• _DATA RECORDS_
========================================================================
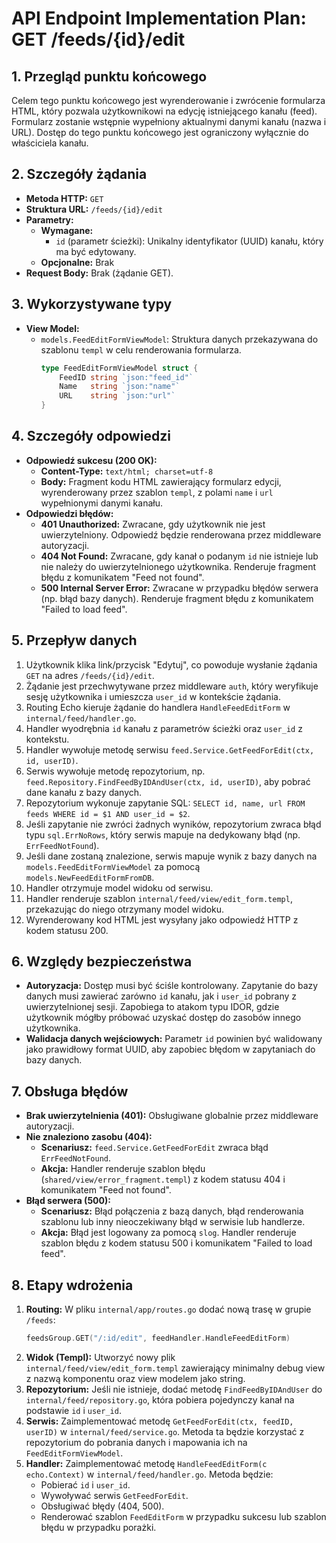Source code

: # API Endpoint Implementation Plan: GET /feeds/{id}/edit

## 1. Przegląd punktu końcowego

Celem tego punktu końcowego jest wyrenderowanie i zwrócenie formularza HTML, który pozwala użytkownikowi na edycję istniejącego kanału (feed). Formularz zostanie wstępnie wypełniony aktualnymi danymi kanału (nazwa i URL). Dostęp do tego punktu końcowego jest ograniczony wyłącznie do właściciela kanału.

## 2. Szczegóły żądania

- **Metoda HTTP:** `GET`
- **Struktura URL:** `/feeds/{id}/edit`
- **Parametry:**
  - **Wymagane:**
    - `id` (parametr ścieżki): Unikalny identyfikator (UUID) kanału, który ma być edytowany.
  - **Opcjonalne:** Brak
- **Request Body:** Brak (żądanie GET).

## 3. Wykorzystywane typy

- **View Model:**
  - `models.FeedEditFormViewModel`: Struktura danych przekazywana do szablonu `templ` w celu renderowania formularza.
    ```go
    type FeedEditFormViewModel struct {
        FeedID string `json:"feed_id"`
        Name   string `json:"name"`
        URL    string `json:"url"`
    }
    ```

## 4. Szczegóły odpowiedzi

- **Odpowiedź sukcesu (200 OK):**
  - **Content-Type:** `text/html; charset=utf-8`
  - **Body:** Fragment kodu HTML zawierający formularz edycji, wyrenderowany przez szablon `templ`, z polami `name` i `url` wypełnionymi danymi kanału.
- **Odpowiedzi błędów:**
  - **401 Unauthorized:** Zwracane, gdy użytkownik nie jest uwierzytelniony. Odpowiedź będzie renderowana przez middleware autoryzacji.
  - **404 Not Found:** Zwracane, gdy kanał o podanym `id` nie istnieje lub nie należy do uwierzytelnionego użytkownika. Renderuje fragment błędu z komunikatem "Feed not found".
  - **500 Internal Server Error:** Zwracane w przypadku błędów serwera (np. błąd bazy danych). Renderuje fragment błędu z komunikatem "Failed to load feed".

## 5. Przepływ danych

1. Użytkownik klika link/przycisk "Edytuj", co powoduje wysłanie żądania `GET` na adres `/feeds/{id}/edit`.
2. Żądanie jest przechwytywane przez middleware `auth`, który weryfikuje sesję użytkownika i umieszcza `user_id` w kontekście żądania.
3. Routing Echo kieruje żądanie do handlera `HandleFeedEditForm` w `internal/feed/handler.go`.
4. Handler wyodrębnia `id` kanału z parametrów ścieżki oraz `user_id` z kontekstu.
5. Handler wywołuje metodę serwisu `feed.Service.GetFeedForEdit(ctx, id, userID)`.
6. Serwis wywołuje metodę repozytorium, np. `feed.Repository.FindFeedByIDAndUser(ctx, id, userID)`, aby pobrać dane kanału z bazy danych.
7. Repozytorium wykonuje zapytanie SQL: `SELECT id, name, url FROM feeds WHERE id = $1 AND user_id = $2`.
8. Jeśli zapytanie nie zwróci żadnych wyników, repozytorium zwraca błąd typu `sql.ErrNoRows`, który serwis mapuje na dedykowany błąd (np. `ErrFeedNotFound`).
9. Jeśli dane zostaną znalezione, serwis mapuje wynik z bazy danych na `models.FeedEditFormViewModel` za pomocą `models.NewFeedEditFormFromDB`.
10. Handler otrzymuje model widoku od serwisu.
11. Handler renderuje szablon `internal/feed/view/edit_form.templ`, przekazując do niego otrzymany model widoku.
12. Wyrenderowany kod HTML jest wysyłany jako odpowiedź HTTP z kodem statusu 200.

## 6. Względy bezpieczeństwa

- **Autoryzacja:** Dostęp musi być ściśle kontrolowany. Zapytanie do bazy danych musi zawierać zarówno `id` kanału, jak i `user_id` pobrany z uwierzytelnionej sesji. Zapobiega to atakom typu IDOR, gdzie użytkownik mógłby próbować uzyskać dostęp do zasobów innego użytkownika.
- **Walidacja danych wejściowych:** Parametr `id` powinien być walidowany jako prawidłowy format UUID, aby zapobiec błędom w zapytaniach do bazy danych.

## 7. Obsługa błędów

- **Brak uwierzytelnienia (401):** Obsługiwane globalnie przez middleware autoryzacji.
- **Nie znaleziono zasobu (404):**
  - **Scenariusz:** `feed.Service.GetFeedForEdit` zwraca błąd `ErrFeedNotFound`.
  - **Akcja:** Handler renderuje szablon błędu (`shared/view/error_fragment.templ`) z kodem statusu 404 i komunikatem "Feed not found".
- **Błąd serwera (500):**
  - **Scenariusz:** Błąd połączenia z bazą danych, błąd renderowania szablonu lub inny nieoczekiwany błąd w serwisie lub handlerze.
  - **Akcja:** Błąd jest logowany za pomocą `slog`. Handler renderuje szablon błędu z kodem statusu 500 i komunikatem "Failed to load feed".

## 8. Etapy wdrożenia

1. **Routing:** W pliku `internal/app/routes.go` dodać nową trasę w grupie `/feeds`:
   ```go
   feedsGroup.GET("/:id/edit", feedHandler.HandleFeedEditForm)
   ```
2. **Widok (Templ):** Utworzyć nowy plik `internal/feed/view/edit_form.templ` zawierający minimalny debug view z nazwą komponentu oraz view modelem jako string.
3. **Repozytorium:** Jeśli nie istnieje, dodać metodę `FindFeedByIDAndUser` do `internal/feed/repository.go`, która pobiera pojedynczy kanał na podstawie `id` i `user_id`.
4. **Serwis:** Zaimplementować metodę `GetFeedForEdit(ctx, feedID, userID)` w `internal/feed/service.go`. Metoda ta będzie korzystać z repozytorium do pobrania danych i mapowania ich na `FeedEditFormViewModel`.
5. **Handler:** Zaimplementować metodę `HandleFeedEditForm(c echo.Context)` w `internal/feed/handler.go`. Metoda będzie:
   - Pobierać `id` i `user_id`.
   - Wywoływać serwis `GetFeedForEdit`.
   - Obsługiwać błędy (404, 500).
   - Renderować szablon `FeedEditForm` w przypadku sukcesu lub szablon błędu w przypadku porażki.
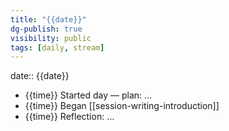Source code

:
 ```yaml
---
title: "{{date}}"
dg-publish: true
visibility: public
tags: [daily, stream]
---
```


date:: {{date}}

- {{time}} Started day — plan: …
- {{time}} Began [[session-writing-introduction]]
- {{time}} Reflection: …
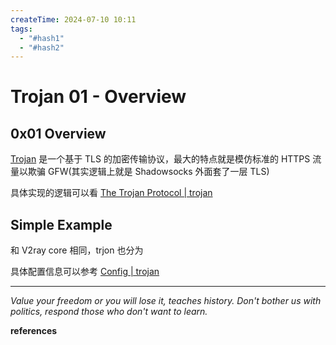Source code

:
 ```yaml
---
createTime: 2024-07-10 10:11
tags:
  - "#hash1"
  - "#hash2"
---
```


# Trojan 01 - Overview

## 0x01 Overview

[Trojan](https://github.com/trojan-gfw/trojan) 是一个基于 TLS 的加密传输协议，最大的特点就是模仿标准的 HTTPS 流量以欺骗 GFW(其实逻辑上就是 Shadowsocks 外面套了一层 TLS)

具体实现的逻辑可以看 [The Trojan Protocol | trojan](https://trojan-gfw.github.io/trojan/protocol)

## Simple Example

和 V2ray core 相同，trjon 也分为



具体配置信息可以参考 [Config | trojan](https://trojan-gfw.github.io/trojan/config)

---
*Value your freedom or you will lose it, teaches history. Don't bother us with politics, respond those who don't want to learn.*

**references**

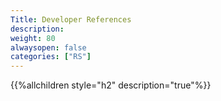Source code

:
 ```yaml
---
Title: Developer References
description:
weight: 80
alwaysopen: false
categories: ["RS"]
---
```


{{%allchildren style="h2" description="true"%}}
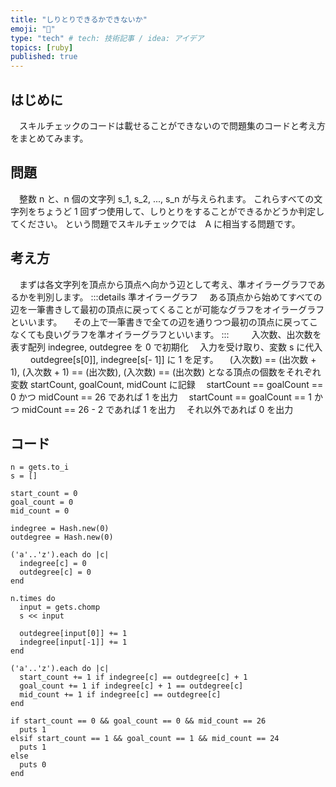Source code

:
 ```yaml
---
title: "しりとりできるかできないか"
emoji: "🌊"
type: "tech" # tech: 技術記事 / idea: アイデア
topics: [ruby]
published: true
---
```


## はじめに
　スキルチェックのコードは載せることができないので問題集のコードと考え方をまとめてみます。

## 問題
　整数 n と、n 個の文字列 s_1, s_2, ..., s_n が与えられます。
これらすべての文字列をちょうど 1 回ずつ使用して、しりとりをすることができるかどうか判定してください。
という問題でスキルチェックでは　A に相当する問題です。

## 考え方
　まずは各文字列を頂点から頂点へ向かう辺として考え、準オイラーグラフであるかを判別します。
:::details 準オイラーグラフ
　ある頂点から始めてすべての辺を一筆書きして最初の頂点に戻ってくることが可能なグラフをオイラーグラフといいます。
　その上で一筆書きで全ての辺を通りつつ最初の頂点に戻ってこなくても良いグラフを準オイラーグラフといいます。
:::
　
　入次数、出次数を表す配列 indegree, outdegree を 0 で初期化
　入力を受け取り、変数 s に代入
　
　outdegree[s[0]], indegree[s[- 1]] に 1 を足す。
　(入次数) == (出次数 + 1), (入次数 + 1) == (出次数), (入次数) == (出次数) となる頂点の個数をそれぞれ変数 startCount, goalCount, midCount に記録
　startCount == goalCount == 0 かつ midCount == 26 であれば 1 を出力
　startCount == goalCount == 1 かつ midCount == 26 - 2 であれば 1 を出力
　それ以外であれば 0 を出力

## コード
```
n = gets.to_i
s = []

start_count = 0
goal_count = 0
mid_count = 0

indegree = Hash.new(0)
outdegree = Hash.new(0)

('a'..'z').each do |c|
  indegree[c] = 0
  outdegree[c] = 0
end

n.times do
  input = gets.chomp
  s << input

  outdegree[input[0]] += 1
  indegree[input[-1]] += 1
end

('a'..'z').each do |c|
  start_count += 1 if indegree[c] == outdegree[c] + 1
  goal_count += 1 if indegree[c] + 1 == outdegree[c]
  mid_count += 1 if indegree[c] == outdegree[c]
end

if start_count == 0 && goal_count == 0 && mid_count == 26
  puts 1
elsif start_count == 1 && goal_count == 1 && mid_count == 24
  puts 1
else
  puts 0
end
```



  
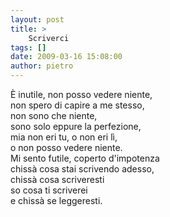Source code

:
 ```yaml
---
layout: post
title: >
    Scriverci
tags: []
date: 2009-03-16 15:08:00
author: pietro
---
```

È inutile, non posso vedere niente,<br/>non spero di capire a me stesso,<br/>non sono che niente,<br/>sono solo eppure la perfezione,<br/>mia non eri tu, o non eri lì,<br/>o non posso vedere niente.<br/>Mi sento futile, coperto d'impotenza<br/>chissà cosa stai scrivendo adesso,<br/>chissà cosa scriveresti<br/>so cosa ti scriverei<br/>e chissà se leggeresti.
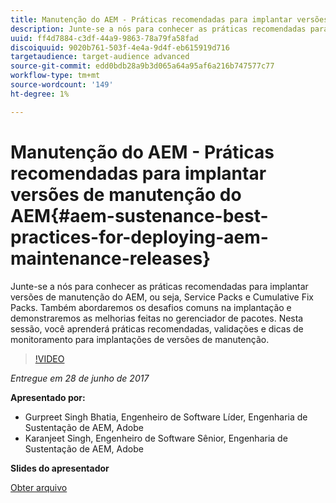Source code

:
 ```yaml
---
title: Manutenção do AEM - Práticas recomendadas para implantar versões de manutenção do AEM
description: Junte-se a nós para conhecer as práticas recomendadas para implantar versões de manutenção do AEM, ou seja, Service Packs e Cumulative Fix Packs. Também abordaremos os desafios comuns na implantação e demonstraremos as melhorias feitas no gerenciador de pacotes. Nesta sessão, você aprenderá práticas recomendadas, validações e dicas de monitoramento para implantações de versões de manutenção.
uuid: ff4d7884-c3df-44a9-9863-78a79fa58fad
discoiquuid: 9020b761-503f-4e4a-9d4f-eb615919d716
targetaudience: target-audience advanced
source-git-commit: edd0bdb28a9b3d065a64a95af6a216b747577c77
workflow-type: tm+mt
source-wordcount: '149'
ht-degree: 1%

---
```


# Manutenção do AEM - Práticas recomendadas para implantar versões de manutenção do AEM{#aem-sustenance-best-practices-for-deploying-aem-maintenance-releases}

Junte-se a nós para conhecer as práticas recomendadas para implantar versões de manutenção do AEM, ou seja, Service Packs e Cumulative Fix Packs. Também abordaremos os desafios comuns na implantação e demonstraremos as melhorias feitas no gerenciador de pacotes. Nesta sessão, você aprenderá práticas recomendadas, validações e dicas de monitoramento para implantações de versões de manutenção.

>[!VIDEO](https://video.tv.adobe.com/v/18982/?quality=9)

*Entregue em 28 de junho de 2017*

**Apresentado por:**

* Gurpreet Singh Bhatia, Engenheiro de Software Líder, Engenharia de Sustentação de AEM, Adobe
* Karanjeet Singh, Engenheiro de Software Sênior, Engenharia de Sustentação de AEM, Adobe

**Slides do apresentador**

[Obter arquivo](assets/aem-sustenance-best-practices-gems.pdf)
<!--
[Get back to the Overview](https://helpx.adobe.com/experience-manager/kt/eseminars/gems/aem-index.html)
-->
========================================================================
• _TO DO_
Find all the lines containing "date" in the material, then copy them.

• _OUTPUT OF THE EXERCISE_
title: "{{date}}"
date:: {{date}}
date: 2009-03-16 15:08:00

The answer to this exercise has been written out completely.